EXERCISE INSTRUCTIONS: Which lines of the records below contain the word "tabular"? Report each of them in full.

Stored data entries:
******

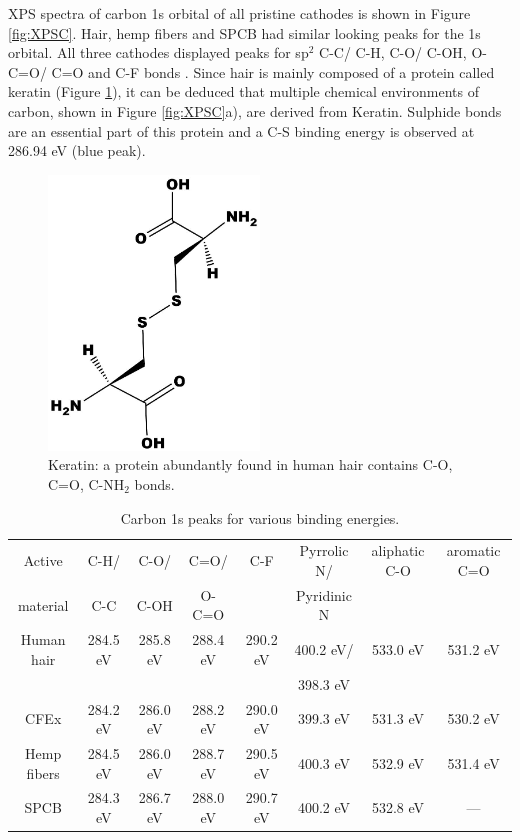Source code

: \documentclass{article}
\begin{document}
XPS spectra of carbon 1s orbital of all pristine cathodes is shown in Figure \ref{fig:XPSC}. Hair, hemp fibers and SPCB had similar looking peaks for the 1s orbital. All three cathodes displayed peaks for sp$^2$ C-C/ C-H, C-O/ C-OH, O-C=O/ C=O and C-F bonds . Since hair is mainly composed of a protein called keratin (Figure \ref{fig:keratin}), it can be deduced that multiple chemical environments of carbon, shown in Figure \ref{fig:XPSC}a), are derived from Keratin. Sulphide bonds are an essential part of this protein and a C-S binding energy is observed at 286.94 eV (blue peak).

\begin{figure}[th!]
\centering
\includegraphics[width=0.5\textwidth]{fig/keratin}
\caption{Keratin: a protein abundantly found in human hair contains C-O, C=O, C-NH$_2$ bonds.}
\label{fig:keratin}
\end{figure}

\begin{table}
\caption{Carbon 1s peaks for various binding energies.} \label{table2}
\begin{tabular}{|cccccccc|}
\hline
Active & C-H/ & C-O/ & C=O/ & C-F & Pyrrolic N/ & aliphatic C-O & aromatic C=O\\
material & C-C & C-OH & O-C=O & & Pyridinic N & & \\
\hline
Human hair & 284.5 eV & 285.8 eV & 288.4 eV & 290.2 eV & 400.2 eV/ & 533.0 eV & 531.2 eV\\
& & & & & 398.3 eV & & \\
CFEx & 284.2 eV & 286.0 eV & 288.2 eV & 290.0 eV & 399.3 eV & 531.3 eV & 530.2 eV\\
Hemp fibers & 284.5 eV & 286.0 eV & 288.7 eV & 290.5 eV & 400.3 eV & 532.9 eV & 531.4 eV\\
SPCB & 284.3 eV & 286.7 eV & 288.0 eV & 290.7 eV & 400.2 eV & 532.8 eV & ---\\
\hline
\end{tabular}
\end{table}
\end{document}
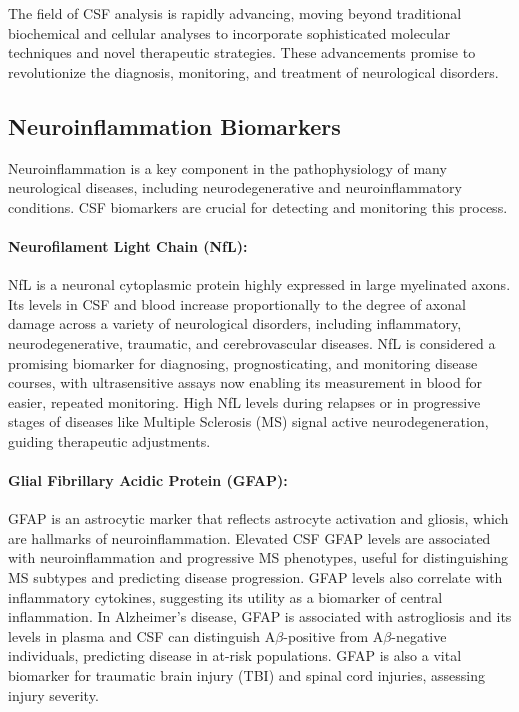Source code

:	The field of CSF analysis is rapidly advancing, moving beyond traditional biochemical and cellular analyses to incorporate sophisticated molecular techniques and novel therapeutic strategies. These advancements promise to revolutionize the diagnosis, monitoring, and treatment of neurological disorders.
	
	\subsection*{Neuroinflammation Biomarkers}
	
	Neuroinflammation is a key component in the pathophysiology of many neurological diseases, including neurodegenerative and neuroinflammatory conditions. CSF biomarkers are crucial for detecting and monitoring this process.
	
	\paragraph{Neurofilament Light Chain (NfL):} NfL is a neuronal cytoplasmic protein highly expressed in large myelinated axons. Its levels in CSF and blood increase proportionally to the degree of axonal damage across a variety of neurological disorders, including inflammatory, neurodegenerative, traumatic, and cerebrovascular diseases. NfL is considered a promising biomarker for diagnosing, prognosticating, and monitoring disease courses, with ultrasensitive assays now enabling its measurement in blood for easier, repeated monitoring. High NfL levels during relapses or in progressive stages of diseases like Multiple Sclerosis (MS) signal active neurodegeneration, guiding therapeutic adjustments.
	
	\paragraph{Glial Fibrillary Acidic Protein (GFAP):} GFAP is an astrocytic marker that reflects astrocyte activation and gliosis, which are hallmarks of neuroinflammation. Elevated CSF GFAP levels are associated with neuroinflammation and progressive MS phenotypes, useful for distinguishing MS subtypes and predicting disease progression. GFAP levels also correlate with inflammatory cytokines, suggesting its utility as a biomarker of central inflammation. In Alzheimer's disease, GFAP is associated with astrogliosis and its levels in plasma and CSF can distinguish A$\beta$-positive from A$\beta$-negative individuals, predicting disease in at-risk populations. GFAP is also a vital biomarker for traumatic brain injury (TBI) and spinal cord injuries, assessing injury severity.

******

FINAL ANSWER:
\begin{tabular}{|cccccccc|}
\end{tabular}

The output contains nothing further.